The survivor: how much longer can Boris Johnson keep going?

Will he survive?

23 April 2022

9:00 AM

23 April 2022

9:00 AM

On Tuesday night, after apologising again to the House of Commons for breaking lockdown rules, Boris Johnson addressed a private meeting of Tory MPs. He had a message for his critics: ‘This is the beginning of the end.’ ‘For a minute, I thought he was talking about himself,’ says one MP. In fact, the Prime Minister was referring to his belief that the biggest political scandal of his premiership is reaching its finale – one in which he comes out on top.

Some of the MPs in attendance struggled to see much to be optimistic about. Johnson subjected the country to draconian lockdown rules which the police have found he did not observe, making him the first prime minister in history to admit to breaking the law while in office. He had promised the House of Commons that he had not broken any rules, so now the opposition parties are plotting ways to maximise pain for the Tories over whether he knowingly misled the house: a resigning offence. Labour enjoys a consistent poll lead – and is even ahead as the party of low taxation. One forecast projects a loss of 800 Conservative council seats in next month’s local elections.

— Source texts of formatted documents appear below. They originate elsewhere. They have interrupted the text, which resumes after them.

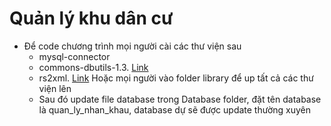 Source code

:# Quản lý khu dân cư

- Để code chương trình mọi người cài các thư viện sau
  - mysql-connector
  - commons-dbutils-1.3. [Link](http://www.java2s.com/Code/Jar/c/Downloadcommonsdbutils13jar.htm)
  - rs2xml. [Link](https://sourceforge.net/projects/finalangelsanddemons/files/rs2xml.jar/download)
  Hoặc mọi người vào folder library để up tất cả các thư viện lên
  - Sau đó update file database trong Database folder, đặt tên database là quan_ly_nhan_khau, database dự sẽ được update thường xuyên
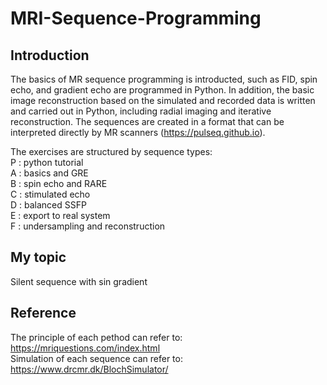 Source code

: MRI-Sequence-Programming
===

Introduction
---
The basics of MR sequence programming is introducted, such as FID, spin echo, and gradient echo are programmed in Python. In addition, the basic image reconstruction based on the simulated and recorded data is written and carried out in Python, including radial imaging and iterative reconstruction. The sequences are created in a format that can be interpreted directly by MR scanners (https://pulseq.github.io).

The exercises are structured by sequence types:  
P : python tutorial  
A : basics and GRE  
B : spin echo and RARE  
C : stimulated echo  
D : balanced SSFP  
E : export to real system  
F : undersampling and reconstruction  

My topic
---
Silent sequence with sin gradient

Reference
---
The principle of each pethod can refer to: https://mriquestions.com/index.html  
Simulation of each sequence can refer to: https://www.drcmr.dk/BlochSimulator/

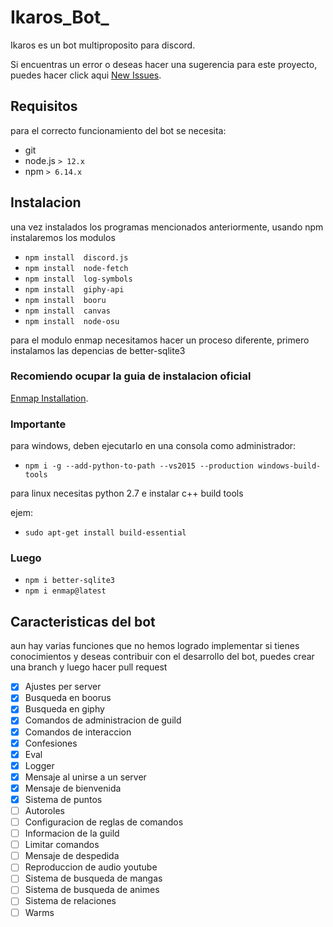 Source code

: # Ikaros_Bot_

Ikaros es un bot multiproposito para discord.

Si encuentras un error o deseas hacer una sugerencia para este proyecto, puedes hacer click aqui [New Issues](https://github.com/JhonKennedy18/Ikaros_Bot_/issues/new).

##  Requisitos

para el correcto funcionamiento del bot se necesita:

- git
- node.js ` > 12.x `
- npm `> 6.14.x `

## Instalacion

una vez instalados los programas mencionados anteriormente, usando npm instalaremos los modulos

 - `npm install  discord.js `
 - `npm install  node-fetch`
 - `npm install  log-symbols`
 - `npm install  giphy-api`
 - `npm install  booru`
 - `npm install  canvas`
 - `npm install  node-osu`

para el modulo enmap necesitamos hacer un proceso diferente, primero instalamos las depencias de better-sqlite3

### Recomiendo ocupar la guia de instalacion oficial
 [Enmap Installation](https://enmap.evie.dev/install).
### Importante 

 para windows, deben ejecutarlo en una consola como administrador: 
 - `npm i -g --add-python-to-path --vs2015 --production windows-build-tools`

 para linux necesitas python 2.7 e instalar c++ build tools

 ejem:
 - `sudo apt-get install build-essential`

 ### Luego 
  - `npm i better-sqlite3`
  - `npm i enmap@latest`

## Caracteristicas del bot
aun hay varias funciones que no hemos logrado implementar si tienes conocimientos y deseas contribuir con el desarrollo del bot, puedes crear una branch y luego hacer pull request  

- [x] Ajustes per server
- [x] Busqueda en boorus
- [x] Busqueda en giphy 
- [x] Comandos de administracion de guild 
- [x] Comandos de interaccion
- [x] Confesiones 
- [x] Eval
- [x] Logger
- [x] Mensaje al unirse a un server
- [x] Mensaje de bienvenida
- [x] Sistema de puntos 
- [ ] Autoroles 
- [ ] Configuracion de reglas de comandos
- [ ] Informacion de la guild
- [ ] Limitar comandos     
- [ ] Mensaje de despedida
- [ ] Reproduccion de audio youtube 
- [ ] Sistema de busqueda de mangas
- [ ] Sistema de busqueda de animes
- [ ] Sistema de relaciones
- [ ] Warms 
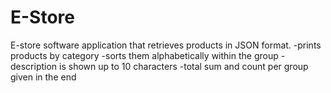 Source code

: # E-Store
E-store software application that retrieves products in JSON format.  -prints products by category  -sorts them alphabetically within the group -description is shown up to 10 characters -total sum and count per group given in the end

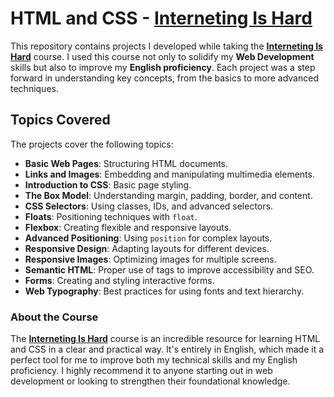 # HTML and CSS - [Interneting Is Hard](https://internetingishard.netlify.app)

This repository contains projects I developed while taking the **[Interneting Is Hard]([https://internetingishard.netlify.app](https://internetingishard.netlify.app))** course. I used this course not only to solidify my **Web Development** skills but also to improve my **English proficiency**. Each project was a step forward in understanding key concepts, from the basics to more advanced techniques.

## Topics Covered
The projects cover the following topics:
- **Basic Web Pages**: Structuring HTML documents.
- **Links and Images**: Embedding and manipulating multimedia elements.
- **Introduction to CSS**: Basic page styling.
- **The Box Model**: Understanding margin, padding, border, and content.
- **CSS Selectors**: Using classes, IDs, and advanced selectors.
- **Floats**: Positioning techniques with `float`.
- **Flexbox**: Creating flexible and responsive layouts.
- **Advanced Positioning**: Using `position` for complex layouts.
- **Responsive Design**: Adapting layouts for different devices.
- **Responsive Images**: Optimizing images for multiple screens.
- **Semantic HTML**: Proper use of tags to improve accessibility and SEO.
- **Forms**: Creating and styling interactive forms.
- **Web Typography**: Best practices for using fonts and text hierarchy.

### About the Course
The **[Interneting Is Hard](https://internetingishard.netlify.app)** course is an incredible resource for learning HTML and CSS in a clear and practical way. It's entirely in English, which made it a perfect tool for me to improve both my technical skills and my English proficiency. I highly recommend it to anyone starting out in web development or looking to strengthen their foundational knowledge.
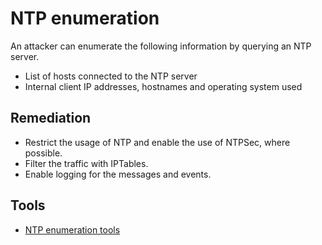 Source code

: # NTP enumeration

An attacker can enumerate the following information by querying an NTP server.

* List of hosts connected to the NTP server
* Internal client IP addresses, hostnames and operating system used

## Remediation

* Restrict the usage of NTP and enable the use of NTPSec, where possible.
* Filter the traffic with IPTables.
* Enable logging for the messages and events.

## Tools

* [NTP enumeration tools](red-testlab:docs/enum/ntp)
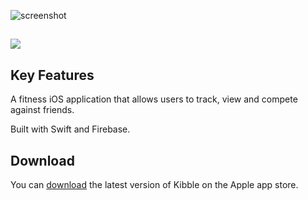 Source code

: 
![screenshot](https://github.com/victorchu8/Rival/blob/master/Rival_Project.png)

##
![](RivalPreview.gif)

## Key Features

A fitness iOS application that allows users to track, view and compete against friends. 

Built with Swift and Firebase.

## Download

You can [download](https://itunes.apple.com/us/app/rival/id1435647540?ls=1&mt=8) the latest version of Kibble on the Apple app store.


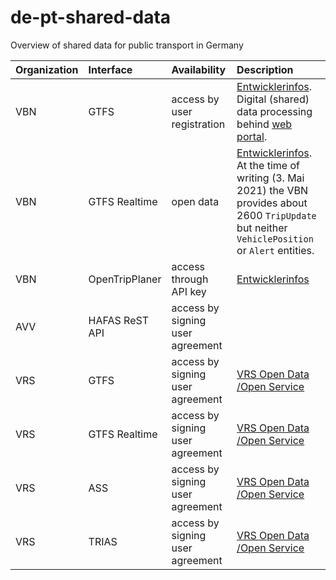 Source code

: # de-pt-shared-data
Overview of shared data for public transport in Germany

|Organization |Interface |Availability |Description
|:--- |:--- |:--- |:---
|VBN |GTFS |access by user registration |[Entwicklerinfos](https://www.vbn.de/service/entwicklerinfos/). Digital (shared) data processing behind [web portal](https://www.connect-fahrplanauskunft.de/index.php?id=opendata).
|VBN |GTFS Realtime |open data |[Entwicklerinfos](https://www.vbn.de/service/entwicklerinfos/). At the time of writing (3. Mai 2021) the VBN provides about 2600 `TripUpdate` but neither `VehiclePosition` or `Alert` entities.
|VBN |OpenTripPlaner |access through API key |[Entwicklerinfos](https://www.vbn.de/service/entwicklerinfos/)
|AVV |HAFAS ReST API |access by signing user agreement |
|VRS |GTFS |access by signing user agreement |[VRS Open Data /Open Service](https://www.vrs.de/fahren/fahrplanauskunft/opendata-/-openservice)
|VRS |GTFS Realtime |access by signing user agreement |[VRS Open Data /Open Service](https://www.vrs.de/fahren/fahrplanauskunft/opendata-/-openservice)
|VRS |ASS |access by signing user agreement |[VRS Open Data /Open Service](https://www.vrs.de/fahren/fahrplanauskunft/opendata-/-openservice)
|VRS |TRIAS |access by signing user agreement |[VRS Open Data /Open Service](https://www.vrs.de/fahren/fahrplanauskunft/opendata-/-openservice)
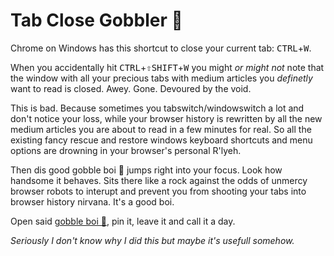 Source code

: # Tab Close Gobbler 🦃

Chrome on Windows has this shortcut to close your current tab: <kbd>CTRL</kbd>+<kbd>W</kbd>. 

When you accidentally hit <kbd>CTRL</kbd>+<kbd>⇧SHIFT</kbd>+<kbd>W</kbd> you might *or might not* note that the window with all your precious tabs with medium articles you *definetly* want to read is closed. Awey. Gone. Devoured by the void. 

This is bad. 
Because sometimes you tabswitch/windowswitch a lot and don't notice your loss, while your browser history is rewritten by all the new medium articles you are about to read in a few minutes for real. So all the existing fancy rescue and restore windows keyboard shortcuts and menu options are drowning in your browser's personal R'lyeh.

Then dis good gobble boi 🦃 jumps right into your focus. 
Look how handsome it behaves. 
Sits there like a rock against the odds of unmercy browser robots to interupt and prevent you from shooting your tabs into browser history nirvana.
It's a good boi.

Open said [gobble boi 🦃](http://pastparty.tech/tab-close-gobbler/), pin it, leave it and call it a day.


*Seriously I don't know why I did this but maybe it's usefull somehow.*
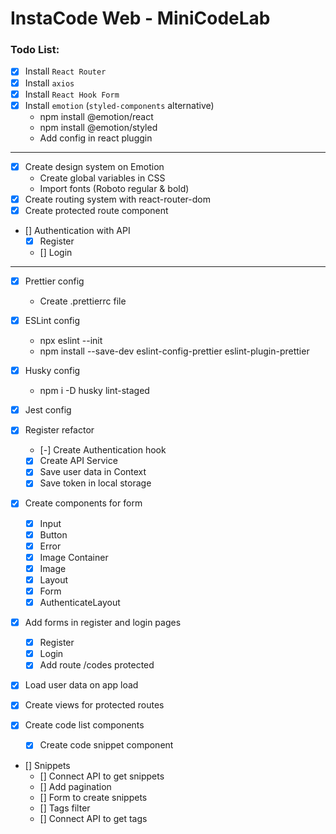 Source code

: # InstaCode Web - MiniCodeLab

### Todo List:

- [x] Install `React Router`
- [x] Install `axios`
- [x] Install `React Hook Form`
- [x] Install `emotion` (`styled-components` alternative)
  - npm install @emotion/react
  - npm install @emotion/styled
  - Add config in react pluggin

---

- [x] Create design system on Emotion
  - Create global variables in CSS
  - Import fonts (Roboto regular & bold)
- [x] Create routing system with react-router-dom
- [x] Create protected route component
- [] Authentication with API
  - [x] Register
  - [] Login

---

- [x] Prettier config
  - Create .prettierrc file
- [x] ESLint config
  - npx eslint --init
  - npm install --save-dev eslint-config-prettier eslint-plugin-prettier
- [x] Husky config
  - npm i -D husky lint-staged
- [x] Jest config

- [x] Register refactor

  - [-] Create Authentication hook
  - [x] Create API Service
  - [x] Save user data in Context
  - [x] Save token in local storage

- [x] Create components for form

  - [x] Input
  - [x] Button
  - [x] Error
  - [x] Image Container
  - [x] Image
  - [x] Layout
  - [x] Form
  - [x] AuthenticateLayout

- [x] Add forms in register and login pages

  - [x] Register
  - [x] Login
  - [x] Add route /codes protected

- [x] Load user data on app load
- [x] Create views for protected routes
- [x] Create code list components

  - [x] Create code snippet component

- [] Snippets
  - [] Connect API to get snippets
  - [] Add pagination
  - [] Form to create snippets
  - [] Tags filter
  - [] Connect API to get tags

And yet, despite all this, things are not as bad for Johnson as they were three months ago, when MPs were on the brink of reaching 54 letters of no confidence and triggering a vote on his leadership. In recent weeks, more MPs have retracted their calls for him to go – including the Scottish Conservative leader Douglas Ross. ‘I think Boris has got away with it,’ says a former minister. ‘The most likely scenario now is that he leads us into the next election. But what happens then, no one knows.’

The Tories are about seven points behind in the polls, but David Cameron and John Major would have killed for such a narrow gap at the same time in their premierships. Even a loss of 800 council seats would be mild compared to the 1,300 seats lost under Theresa May in May 2019. ‘Expectations are drilled so far into the dirt, people won’t be surprised if we get hammered,’ says one senior government figure.

‘If this is the Prime Minister at his lowest, think how it will be once we have moved past this,’ argues one Johnson loyalist. The Prime Minister’s supporters are confident they can turn the current situation around, even if a recent poll found that the word most associated with Johnson was ‘liar’. He has a new inner circle: chief of staff Steve Barclay, head of policy Andrew Griffith, deputy chief of staff David Canzini (an ally of Lynton Crosby), comms chief Guto Harri, permanent secretary Samantha Jones (a former volunteer with the Israeli army), and Samantha Cohen, previously a royal aide. They are focused on repairing ties with the parliamentary party and making the No. 10 operation less managerial.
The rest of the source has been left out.